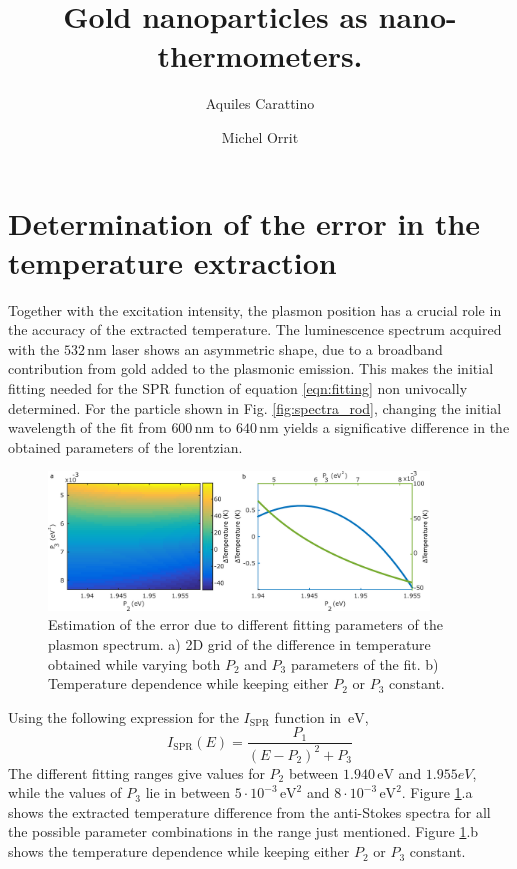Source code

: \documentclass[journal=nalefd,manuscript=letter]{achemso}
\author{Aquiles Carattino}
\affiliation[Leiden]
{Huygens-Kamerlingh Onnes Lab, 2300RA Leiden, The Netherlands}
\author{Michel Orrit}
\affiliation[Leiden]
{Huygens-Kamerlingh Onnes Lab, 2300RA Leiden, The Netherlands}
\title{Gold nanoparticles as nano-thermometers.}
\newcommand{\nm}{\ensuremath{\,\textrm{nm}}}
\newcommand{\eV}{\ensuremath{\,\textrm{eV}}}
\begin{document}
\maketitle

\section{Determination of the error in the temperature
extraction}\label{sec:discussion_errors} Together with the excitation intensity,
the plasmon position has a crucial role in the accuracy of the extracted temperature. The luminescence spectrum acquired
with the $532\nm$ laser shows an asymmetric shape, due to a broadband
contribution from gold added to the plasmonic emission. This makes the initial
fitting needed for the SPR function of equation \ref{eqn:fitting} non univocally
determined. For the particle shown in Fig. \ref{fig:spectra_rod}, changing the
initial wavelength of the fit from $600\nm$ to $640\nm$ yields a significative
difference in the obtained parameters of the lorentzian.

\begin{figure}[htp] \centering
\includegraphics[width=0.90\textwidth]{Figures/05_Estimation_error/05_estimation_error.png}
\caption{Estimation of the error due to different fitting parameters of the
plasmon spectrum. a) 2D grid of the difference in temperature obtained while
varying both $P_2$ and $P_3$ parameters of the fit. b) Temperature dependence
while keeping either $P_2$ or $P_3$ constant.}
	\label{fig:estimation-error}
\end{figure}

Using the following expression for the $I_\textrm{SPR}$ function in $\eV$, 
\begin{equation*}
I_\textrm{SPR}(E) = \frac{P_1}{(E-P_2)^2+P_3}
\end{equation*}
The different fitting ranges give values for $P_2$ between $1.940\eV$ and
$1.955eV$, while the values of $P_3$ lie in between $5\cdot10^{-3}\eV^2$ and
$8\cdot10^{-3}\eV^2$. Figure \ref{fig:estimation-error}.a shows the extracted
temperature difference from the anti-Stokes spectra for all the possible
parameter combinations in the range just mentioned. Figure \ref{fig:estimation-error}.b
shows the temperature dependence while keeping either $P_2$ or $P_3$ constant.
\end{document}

**WORK REQUIRED**: Repeat the material above exactly; any picture in it is left out.

**SOLUTION BELOW**:
Source code

: \documentclass[journal=nalefd,manuscript=letter]{achemso}
\author{Aquiles Carattino}
\affiliation[Leiden]
{Huygens-Kamerlingh Onnes Lab, 2300RA Leiden, The Netherlands}
\author{Michel Orrit}
\affiliation[Leiden]
{Huygens-Kamerlingh Onnes Lab, 2300RA Leiden, The Netherlands}
\title{Gold nanoparticles as nano-thermometers.}
\newcommand{\nm}{\ensuremath{\,\textrm{nm}}}
\newcommand{\eV}{\ensuremath{\,\textrm{eV}}}
\begin{document}
\maketitle

\section{Determination of the error in the temperature
extraction}\label{sec:discussion_errors} Together with the excitation intensity,
the plasmon position has a crucial role in the accuracy of the extracted temperature. The luminescence spectrum acquired
with the $532\nm$ laser shows an asymmetric shape, due to a broadband
contribution from gold added to the plasmonic emission. This makes the initial
fitting needed for the SPR function of equation \ref{eqn:fitting} non univocally
determined. For the particle shown in Fig. \ref{fig:spectra_rod}, changing the
initial wavelength of the fit from $600\nm$ to $640\nm$ yields a significative
difference in the obtained parameters of the lorentzian.

\begin{figure}[htp] \centering
\includegraphics[width=0.90\textwidth]{Figures/05_Estimation_error/05_estimation_error.png}
\caption{Estimation of the error due to different fitting parameters of the
plasmon spectrum. a) 2D grid of the difference in temperature obtained while
varying both $P_2$ and $P_3$ parameters of the fit. b) Temperature dependence
while keeping either $P_2$ or $P_3$ constant.}
	\label{fig:estimation-error}
\end{figure}

Using the following expression for the $I_\textrm{SPR}$ function in $\eV$, 
\begin{equation*}
I_\textrm{SPR}(E) = \frac{P_1}{(E-P_2)^2+P_3}
\end{equation*}
The different fitting ranges give values for $P_2$ between $1.940\eV$ and
$1.955eV$, while the values of $P_3$ lie in between $5\cdot10^{-3}\eV^2$ and
$8\cdot10^{-3}\eV^2$. Figure \ref{fig:estimation-error}.a shows the extracted
temperature difference from the anti-Stokes spectra for all the possible
parameter combinations in the range just mentioned. Figure \ref{fig:estimation-error}.b
shows the temperature dependence while keeping either $P_2$ or $P_3$ constant.
\end{document}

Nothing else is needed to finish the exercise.